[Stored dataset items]
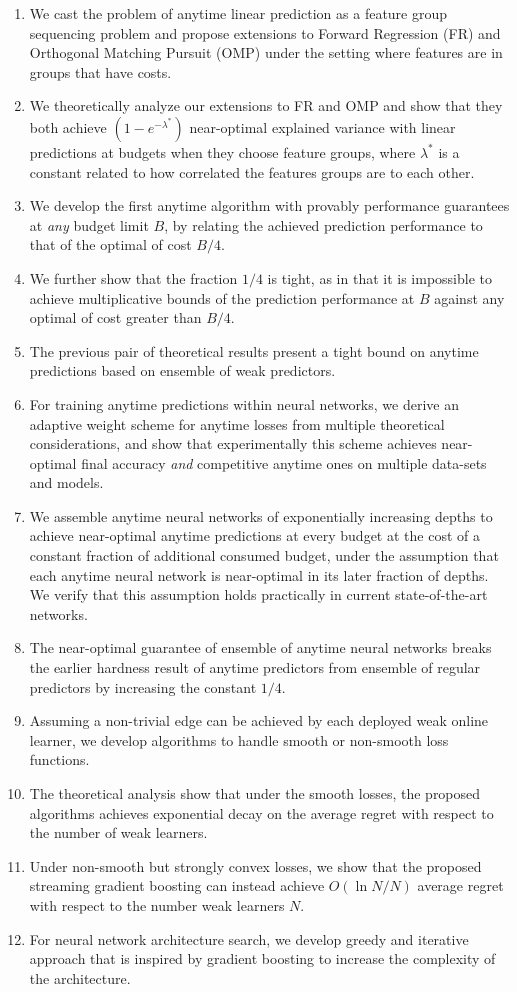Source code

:\begin{enumerate}
\item We cast the problem of anytime linear prediction 
as a feature group sequencing problem  
and propose extensions to Forward Regression (FR) and Orthogonal Matching Pursuit (OMP)
under the setting where features are in
groups that have costs. 
\item We theoretically analyze our extensions to FR and OMP 
and show that they both achieve $(1-e^{-\lambda^*})$ near-optimal 
explained variance with linear predictions at budgets when 
they choose feature groups, where $\lambda^*$ is a constant related to how correlated the 
features groups are to each other.
\item We develop the first anytime algorithm 
with provably performance guarantees at \textit{any} budget limit $B$, 
by relating the achieved prediction performance to that of the optimal of cost 
$B/4$. 
\item We further show that the fraction $1/4$ is tight, as in that it is 
impossible to achieve multiplicative bounds of the prediction performance at $B$ 
against any optimal of cost greater than $B/4$. 
\item The previous pair of theoretical results  present a tight bound on 
anytime predictions based on ensemble of weak predictors.
\item For training anytime predictions within neural networks, we derive an adaptive weight scheme for anytime losses from multiple theoretical considerations, and show that experimentally this scheme achieves near-optimal final accuracy \emph{and} competitive anytime ones on multiple data-sets and models.
\item We assemble anytime neural networks of exponentially increasing depths to achieve near-optimal anytime predictions at every budget at the cost of a constant fraction of additional consumed budget, under the assumption that each anytime neural network is near-optimal in its later fraction of depths. We verify that this assumption holds practically in current state-of-the-art networks.
\item The near-optimal guarantee of ensemble of anytime neural networks breaks the earlier hardness result of anytime predictors from ensemble of regular predictors by increasing the constant $1/4$. 
\item Assuming a non-trivial edge can be achieved by each deployed weak online learner, we develop algorithms to handle smooth or non-smooth loss functions. 
\item The theoretical analysis show that under the smooth losses, 
the proposed algorithms achieves exponential decay on the average regret with respect to the number of weak learners. 
\item Under non-smooth but strongly convex losses, we show that the proposed streaming gradient boosting can instead achieve $O(\ln N/N)$ average regret with respect to the number weak learners $N$. 
\item For neural network architecture search, we develop greedy and iterative approach that is inspired by gradient boosting to increase the complexity of the architecture.
\end{enumerate}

→ **TASK STATEMENT**
Provide the lines again, unchanged, from where the data above begins through the line containing "and show that they", both ends included, omitting pictures and adding nothing.

→ **EXPECTED ANSWER**
Source code

:\begin{enumerate}
\item We cast the problem of anytime linear prediction 
as a feature group sequencing problem  
and propose extensions to Forward Regression (FR) and Orthogonal Matching Pursuit (OMP)
under the setting where features are in
groups that have costs. 
\item We theoretically analyze our extensions to FR and OMP 
and show that they both achieve $(1-e^{-\lambda^*})$ near-optimal 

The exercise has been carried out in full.